#### What you will do:
In the records that follow, find each line containing "compression" and copy it.

|---|

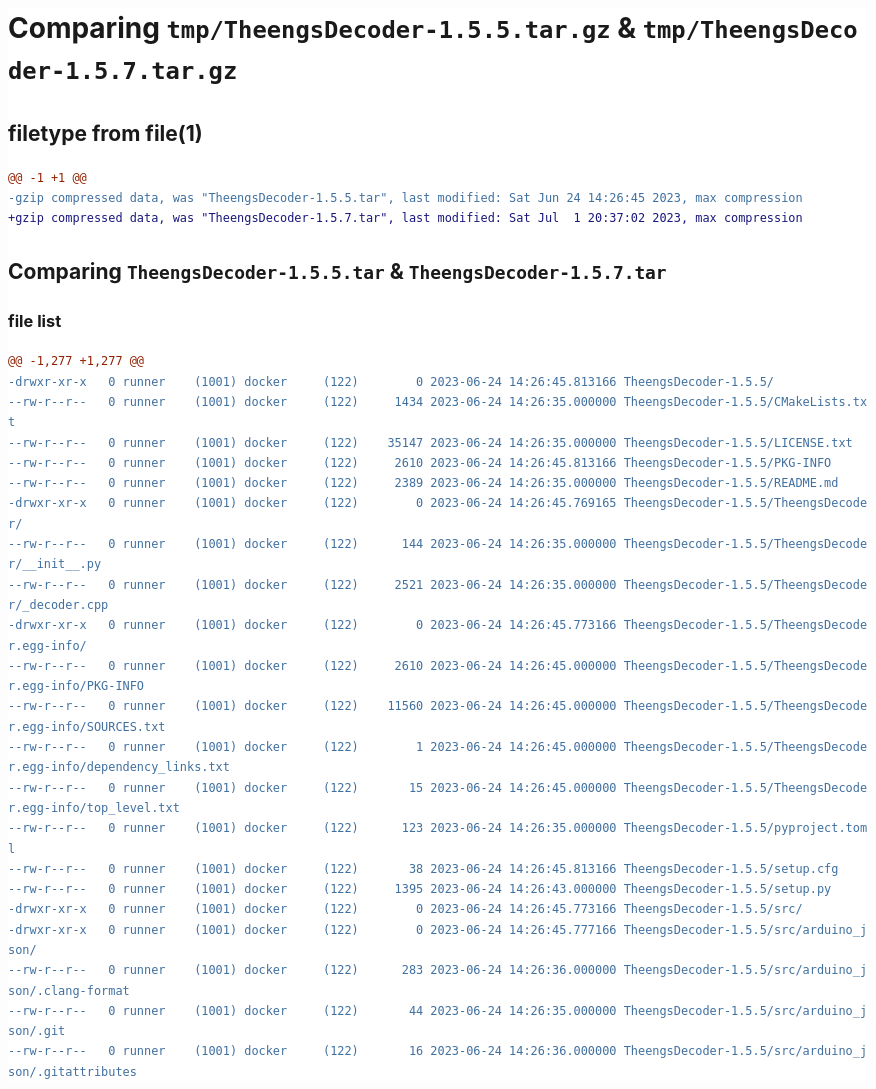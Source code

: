 # Comparing `tmp/TheengsDecoder-1.5.5.tar.gz` & `tmp/TheengsDecoder-1.5.7.tar.gz`

## filetype from file(1)

```diff
@@ -1 +1 @@
-gzip compressed data, was "TheengsDecoder-1.5.5.tar", last modified: Sat Jun 24 14:26:45 2023, max compression
+gzip compressed data, was "TheengsDecoder-1.5.7.tar", last modified: Sat Jul  1 20:37:02 2023, max compression
```

## Comparing `TheengsDecoder-1.5.5.tar` & `TheengsDecoder-1.5.7.tar`

### file list

```diff
@@ -1,277 +1,277 @@
-drwxr-xr-x   0 runner    (1001) docker     (122)        0 2023-06-24 14:26:45.813166 TheengsDecoder-1.5.5/
--rw-r--r--   0 runner    (1001) docker     (122)     1434 2023-06-24 14:26:35.000000 TheengsDecoder-1.5.5/CMakeLists.txt
--rw-r--r--   0 runner    (1001) docker     (122)    35147 2023-06-24 14:26:35.000000 TheengsDecoder-1.5.5/LICENSE.txt
--rw-r--r--   0 runner    (1001) docker     (122)     2610 2023-06-24 14:26:45.813166 TheengsDecoder-1.5.5/PKG-INFO
--rw-r--r--   0 runner    (1001) docker     (122)     2389 2023-06-24 14:26:35.000000 TheengsDecoder-1.5.5/README.md
-drwxr-xr-x   0 runner    (1001) docker     (122)        0 2023-06-24 14:26:45.769165 TheengsDecoder-1.5.5/TheengsDecoder/
--rw-r--r--   0 runner    (1001) docker     (122)      144 2023-06-24 14:26:35.000000 TheengsDecoder-1.5.5/TheengsDecoder/__init__.py
--rw-r--r--   0 runner    (1001) docker     (122)     2521 2023-06-24 14:26:35.000000 TheengsDecoder-1.5.5/TheengsDecoder/_decoder.cpp
-drwxr-xr-x   0 runner    (1001) docker     (122)        0 2023-06-24 14:26:45.773166 TheengsDecoder-1.5.5/TheengsDecoder.egg-info/
--rw-r--r--   0 runner    (1001) docker     (122)     2610 2023-06-24 14:26:45.000000 TheengsDecoder-1.5.5/TheengsDecoder.egg-info/PKG-INFO
--rw-r--r--   0 runner    (1001) docker     (122)    11560 2023-06-24 14:26:45.000000 TheengsDecoder-1.5.5/TheengsDecoder.egg-info/SOURCES.txt
--rw-r--r--   0 runner    (1001) docker     (122)        1 2023-06-24 14:26:45.000000 TheengsDecoder-1.5.5/TheengsDecoder.egg-info/dependency_links.txt
--rw-r--r--   0 runner    (1001) docker     (122)       15 2023-06-24 14:26:45.000000 TheengsDecoder-1.5.5/TheengsDecoder.egg-info/top_level.txt
--rw-r--r--   0 runner    (1001) docker     (122)      123 2023-06-24 14:26:35.000000 TheengsDecoder-1.5.5/pyproject.toml
--rw-r--r--   0 runner    (1001) docker     (122)       38 2023-06-24 14:26:45.813166 TheengsDecoder-1.5.5/setup.cfg
--rw-r--r--   0 runner    (1001) docker     (122)     1395 2023-06-24 14:26:43.000000 TheengsDecoder-1.5.5/setup.py
-drwxr-xr-x   0 runner    (1001) docker     (122)        0 2023-06-24 14:26:45.773166 TheengsDecoder-1.5.5/src/
-drwxr-xr-x   0 runner    (1001) docker     (122)        0 2023-06-24 14:26:45.777166 TheengsDecoder-1.5.5/src/arduino_json/
--rw-r--r--   0 runner    (1001) docker     (122)      283 2023-06-24 14:26:36.000000 TheengsDecoder-1.5.5/src/arduino_json/.clang-format
--rw-r--r--   0 runner    (1001) docker     (122)       44 2023-06-24 14:26:35.000000 TheengsDecoder-1.5.5/src/arduino_json/.git
--rw-r--r--   0 runner    (1001) docker     (122)       16 2023-06-24 14:26:36.000000 TheengsDecoder-1.5.5/src/arduino_json/.gitattributes
```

|---|

#### Answer for this exercise:
-gzip compressed data, was "TheengsDecoder-1.5.5.tar", last modified: Sat Jun 24 14:26:45 2023, max compression
+gzip compressed data, was "TheengsDecoder-1.5.7.tar", last modified: Sat Jul  1 20:37:02 2023, max compression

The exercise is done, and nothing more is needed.